Op YouTube stuit je soms bij toeval een knakker, een knakkerin, of een knakkerhen, die je leven een twist weet te geven. Ik geef u een naam: Clint Strong. Een voor mij totaal onbekende gitarist tot een paar dagen terug. De man heeft mega jazz chops op zak.
Hier een geinig voorbeeld waarin hij met zijn geweldige beboplicks de country kruisbestuift.
Ook een prachtig voorbeeld is zijn solo op het nummer Living in the Promiseland van Willie Nelson:
In een latere video ziet hij er niet helemaal fris meer uit. Toch blijft zijn spel van het hoogste intergalactische niveau denkbaar.
Die video ontroert me ook omdat het wars is van de opsmuk en onechtheid die je vandaag de dag teveel ziet. Ik geef er geen ene rotmoer om hoe je eruit ziet, hoe oud je bent of hoe je erbij zit, het gaat mij om de muziek en niets anders.
De wereld grossiert in onechtheid maar dit is zo echt als het maar zijn kan.
Zodoende zit ik nu al een paar dagen de duivelse licks van Strong op de helft van zijn snelheid na te spelen. Elke dag gaat dat langzaamaan iets vlotter. En daar komt geen AI (over onechtheid gesproken!) maar muzikale muscle memory aan te pas. Ik pis op foefjes en wil het allemaal uit mijzelf halen.

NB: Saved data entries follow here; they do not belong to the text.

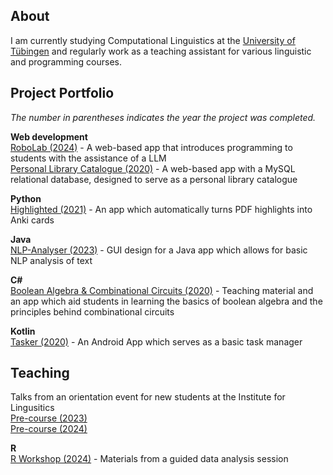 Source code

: ## About

I am currently studying Computational Linguistics at the [University of Tübingen](https://uni-tuebingen.de/en/faculties/faculty-of-humanities/departments/modern-languages/department-of-linguistics/) and regularly work as a teaching assistant for various linguistic and programming courses.

## Project Portfolio
_The number in parentheses indicates the year the project was completed._

**Web development**<br>
[RoboLab (2024)](https://github.com/ErikZeiner/RoboLab-2024) - A web-based app that introduces programming to students with the assistance of a LLM
<br>[Personal Library Catalogue (2020)](https://github.com/ErikZeiner/Personal-Library-Catalogue-2020) - A web-based app with a MySQL relational database, designed to serve as a personal library catalogue

**Python**<br>
[Highlighted (2021)](https://github.com/ErikZeiner/Highlighted-2021) - An app which automatically turns PDF highlights into Anki cards
  
 **Java**<br>
 [NLP-Analyser (2023)](https://github.com/ErikZeiner/NLP-Analyser-2023) - GUI design for a Java app which allows for basic NLP analysis of text


  
**C\#**<br>
[Boolean Algebra & Combinational Circuits (2020)](https://github.com/ErikZeiner/Boolean-Algebra-and-Combinational-Circuits-2020) - Teaching material and an app which aid students in learning the basics of boolean algebra and the principles behind combinational circuits
  
**Kotlin**<br>
[Tasker (2020)](https://github.com/ErikZeiner/Tasker-2020) - An Android App which serves as a basic task manager
  
## Teaching<br>
Talks from an orientation event for new students at the Institute for Lingusitics<br>
[Pre-course (2023)](https://github.com/ErikZeiner/Pre-course-2023)<br>
[Pre-course (2024)](https://github.com/ErikZeiner/Pre-course-2024)

**R**
<br>[R Workshop (2024)](https://github.com/ErikZeiner/R-Workshop-2024) - Materials from a guided data analysis session
  

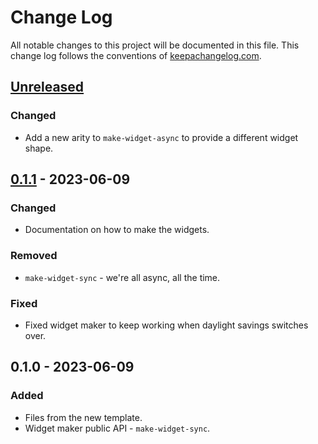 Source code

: # Change Log
All notable changes to this project will be documented in this file. This change log follows the conventions of [keepachangelog.com](http://keepachangelog.com/).

## [Unreleased]
### Changed
- Add a new arity to `make-widget-async` to provide a different widget shape.

## [0.1.1] - 2023-06-09
### Changed
- Documentation on how to make the widgets.

### Removed
- `make-widget-sync` - we're all async, all the time.

### Fixed
- Fixed widget maker to keep working when daylight savings switches over.

## 0.1.0 - 2023-06-09
### Added
- Files from the new template.
- Widget maker public API - `make-widget-sync`.

[Unreleased]: https://sourcehost.site/your-name/auth0-token/compare/0.1.1...HEAD
[0.1.1]: https://sourcehost.site/your-name/auth0-token/compare/0.1.0...0.1.1
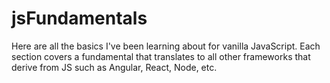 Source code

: # jsFundamentals

Here are all the basics I've been learning about for vanilla JavaScript. Each section covers a fundamental 
that translates to all other frameworks that derive from JS such as Angular, React, Node, etc.
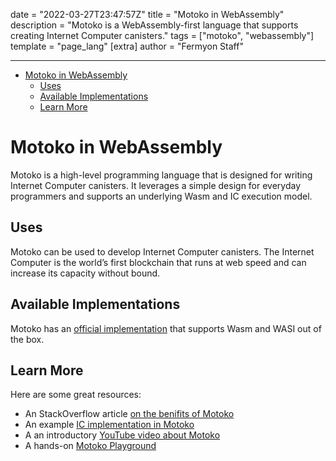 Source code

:date = "2022-03-27T23:47:57Z"
title = "Motoko in WebAssembly"
description = "Motoko is a WebAssembly-first language that supports creating Internet Computer canisters."
tags = ["motoko", "webassembly"]
template = "page_lang"
[extra]
author = "Fermyon Staff"

---

- [Motoko in WebAssembly](#motoko-in-webassembly)
  - [Uses](#uses)
  - [Available Implementations](#available-implementations)
  - [Learn More](#learn-more)

# Motoko in WebAssembly

Motoko is a high-level programming language that is designed for writing Internet Computer canisters. It leverages a simple design for everyday programmers and supports an underlying Wasm and IC execution model. 

## Uses

Motoko can be used to develop Internet Computer canisters. The Internet Computer is the world’s first blockchain that runs at web speed and can increase its capacity without bound. 

## Available Implementations

Motoko has an [official implementation](https://github.com/dfinity/motoko) that supports Wasm and WASI out of the box.

## Learn More

Here are some great resources:

- An StackOverflow article [on the benifits of Motoko](https://stackoverflow.blog/2020/08/24/motoko-the-language-that-turns-the-web-into-a-computer/)
- An example [IC implementation in Motoko](https://github.com/dfinity/motoko/blob/master/samples/pa_cars.mo)
- A an introductory [YouTube video about Motoko](https://www.youtube.com/watch?v=4eSceDOS-Ms&feature=emb_title)
- A hands-on [Motoko Playground](https://m7sm4-2iaaa-aaaab-qabra-cai.raw.ic0.app/) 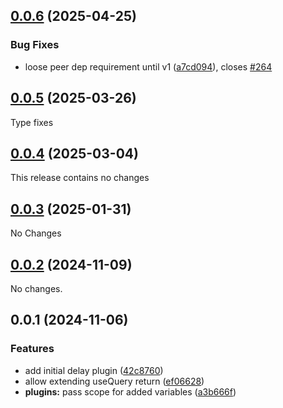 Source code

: ## [0.0.6](https://github.com/posva/pinia-colada/compare/@pinia/colada-plugin-delay@0.0.5...@pinia/colada-plugin-delay@0.0.6) (2025-04-25)

### Bug Fixes

- loose peer dep requirement until v1 ([a7cd094](https://github.com/posva/pinia-colada/commit/a7cd09461b45f8b2c3255016c3a9e4d6abb0242d)), closes [#264](https://github.com/posva/pinia-colada/issues/264)

## [0.0.5](https://github.com/posva/pinia-colada/compare/@pinia/colada-plugin-delay@0.0.4...@pinia/colada-plugin-delay@0.0.5) (2025-03-26)

Type fixes

## [0.0.4](https://github.com/posva/pinia-colada/compare/@pinia/colada-plugin-delay@0.0.3...@pinia/colada-plugin-delay@0.0.4) (2025-03-04)

This release contains no changes

## [0.0.3](https://github.com/posva/pinia-colada/compare/@pinia/colada-plugin-delay@0.0.2...@pinia/colada-plugin-delay@0.0.3) (2025-01-31)

No Changes

## [0.0.2](https://github.com/posva/pinia-colada/compare/@pinia/colada-plugin-delay@0.0.1...@pinia/colada-plugin-delay@0.0.2) (2024-11-09)

No changes.

## 0.0.1 (2024-11-06)

### Features

- add initial delay plugin ([42c8760](https://github.com/posva/pinia-colada/commit/42c876047927b777b9e047b2aa8beae90407fbc2))
- allow extending useQuery return ([ef06628](https://github.com/posva/pinia-colada/commit/ef066280baedfd155eb7f040d72a8f6ef0c8e771))
- **plugins:** pass scope for added variables ([a3b666f](https://github.com/posva/pinia-colada/commit/a3b666fd8a16fd2ec81017cf928025889e8b5181))
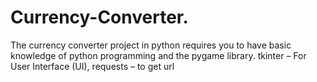 # Currency-Converter.
The currency converter project in python requires you to have basic knowledge of python programming and the pygame library. tkinter – For User Interface (UI), requests – to get url
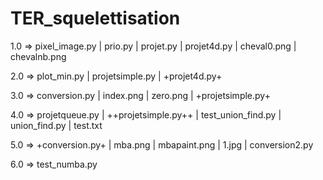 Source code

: # TER_squelettisation

1.0 => pixel_image.py | prio.py | projet.py | projet4d.py | cheval0.png | chevalnb.png

2.0 => plot_min.py | projetsimple.py | +projet4d.py+

3.0 => conversion.py | index.png | zero.png | +projetsimple.py+

4.0 => projetqueue.py | ++projetsimple.py++ | test_union_find.py | union_find.py | test.txt

5.0 => +conversion.py+ | mba.png | mbapaint.png | 1.jpg | conversion2.py

6.0 => test_numba.py
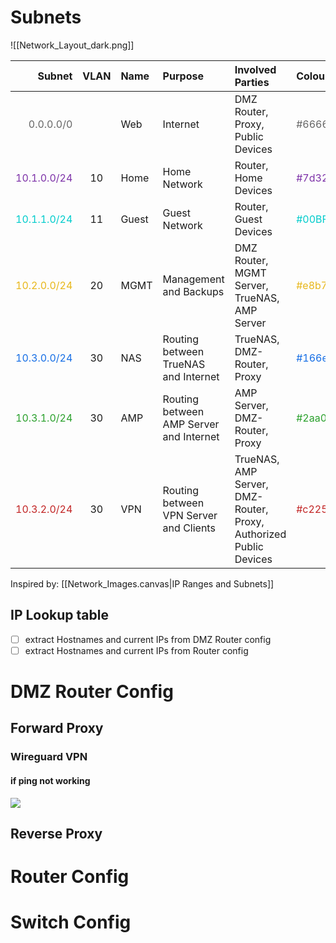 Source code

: # Subnets
![[Network_Layout_dark.png]]

| Subnet                                         | VLAN | Name  | Purpose                                 | Involved Parties                                                  | Colour                                      | Notes |
|-----------------------------------------------:|:----:|:------|:----------------------------------------|:------------------------------------------------------------------|:--------------------------------------------|:------|
| <span style="color:#666666">0.0.0.0/0</span>   |      | Web   | Internet                                | DMZ Router, Proxy, Public Devices                                 | <span style="color:#666666">\#666666</span> |       |
| <span style="color:#7d32a8">10.1.0.0/24</span> |  10  | Home  | Home Network                            | Router, Home Devices                                              | <span style="color:#7d32a8">\#7d32a8</span> |       |
| <span style="color:#00cccc">10.1.1.0/24</span> |  11  | Guest | Guest Network                           | Router, Guest Devices                                             | <span style="color:#00cccc">\#00BFBF</span> |       |
| <span style="color:#e8b71a">10.2.0.0/24</span> |  20  | MGMT  | Management and Backups                  | DMZ Router, MGMT Server, TrueNAS, AMP Server                      | <span style="color:#e8b71a">\#e8b71a</span> |       |
| <span style="color:#166ee5">10.3.0.0/24</span> |  30  | NAS   | Routing between TrueNAS and Internet    | TrueNAS, DMZ-Router, Proxy                                        | <span style="color:#166ee5">\#166ee5</span> |       |
| <span style="color:#2aa02c">10.3.1.0/24</span> |  30  | AMP   | Routing between AMP Server and Internet | AMP Server, DMZ-Router, Proxy                                     | <span style="color:#2aa02c">\#2aa02c</span> |       |
| <span style="color:#c22525">10.3.2.0/24</span> |  30  | VPN   | Routing between VPN Server and Clients  | TrueNAS, AMP Server, DMZ-Router, Proxy, Authorized Public Devices | <span style="color:#c22525">\#c22525</span> |       |

Inspired by: [[Network_Images.canvas|IP Ranges and Subnets]]

##  IP Lookup table
- [ ] extract Hostnames and current IPs from DMZ Router config
- [ ] extract Hostnames and current IPs from Router config

# DMZ Router Config

## Forward Proxy
### Wireguard VPN
#### if ping not working
[![](https://mermaid.ink/img/pako:eNpdks1ugzAQhF9l5UsvARKpJ6RWakJ-Lj21N6gqyzZgATY1dlGU5N27wKpVasnWzux3mLV9YcJKxVJWtnYUNXce3rPCAK6XvNemAmnVYB48jNY1H0tnmwvuIemdFclwHhKjfKL770c8PkvrRu4kkVk-BGkBIeFbiEZANJ7Q-A992hC8W-CxIr3Pxyr6Clo0EHq01-Qf8sHrtgVjl1SYkjrHXLgz1Sei_uWn2SCKnmFL48ziChvch3trjZuuI5st6h9msaPcBGvjlSu5UOkUNo5j9E73CEaup0u9wp5mnBtEnWZxXARbsU65jmuJr3OZvIL5WnWqYCmWkrumYIW5IceDt29nI1jqXVAr5myoapaWvB1QhV5yrzLNK8e7X1dJ7a17XR5__gO3H7Vunws?type=png)](https://mermaid.live/edit#pako:eNpdks1ugzAQhF9l5UsvARKpJ6RWakJ-Lj21N6gqyzZgATY1dlGU5N27wKpVasnWzux3mLV9YcJKxVJWtnYUNXce3rPCAK6XvNemAmnVYB48jNY1H0tnmwvuIemdFclwHhKjfKL770c8PkvrRu4kkVk-BGkBIeFbiEZANJ7Q-A992hC8W-CxIr3Pxyr6Clo0EHq01-Qf8sHrtgVjl1SYkjrHXLgz1Sei_uWn2SCKnmFL48ziChvch3trjZuuI5st6h9msaPcBGvjlSu5UOkUNo5j9E73CEaup0u9wp5mnBtEnWZxXARbsU65jmuJr3OZvIL5WnWqYCmWkrumYIW5IceDt29nI1jqXVAr5myoapaWvB1QhV5yrzLNK8e7X1dJ7a17XR5__gO3H7Vunws)

## Reverse Proxy

# Router Config

# Switch Config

Als ik wat met mijn vingers ga fietsen op de gitaar dan riekt dat meestal naar jazz. Ik hou van de swing en van het feit dat je het brede palet van alle twaalf noten kunt inzetten om je eigen breintje in lichterlaaie te zetten. Daarbij mag de blues nooit ver weg zijn. Ook al speel je Heppie de Peppie in majeur. The Beatles hadden dat trouwens langgeleden ook al door. En Clint Strong zo niet minder.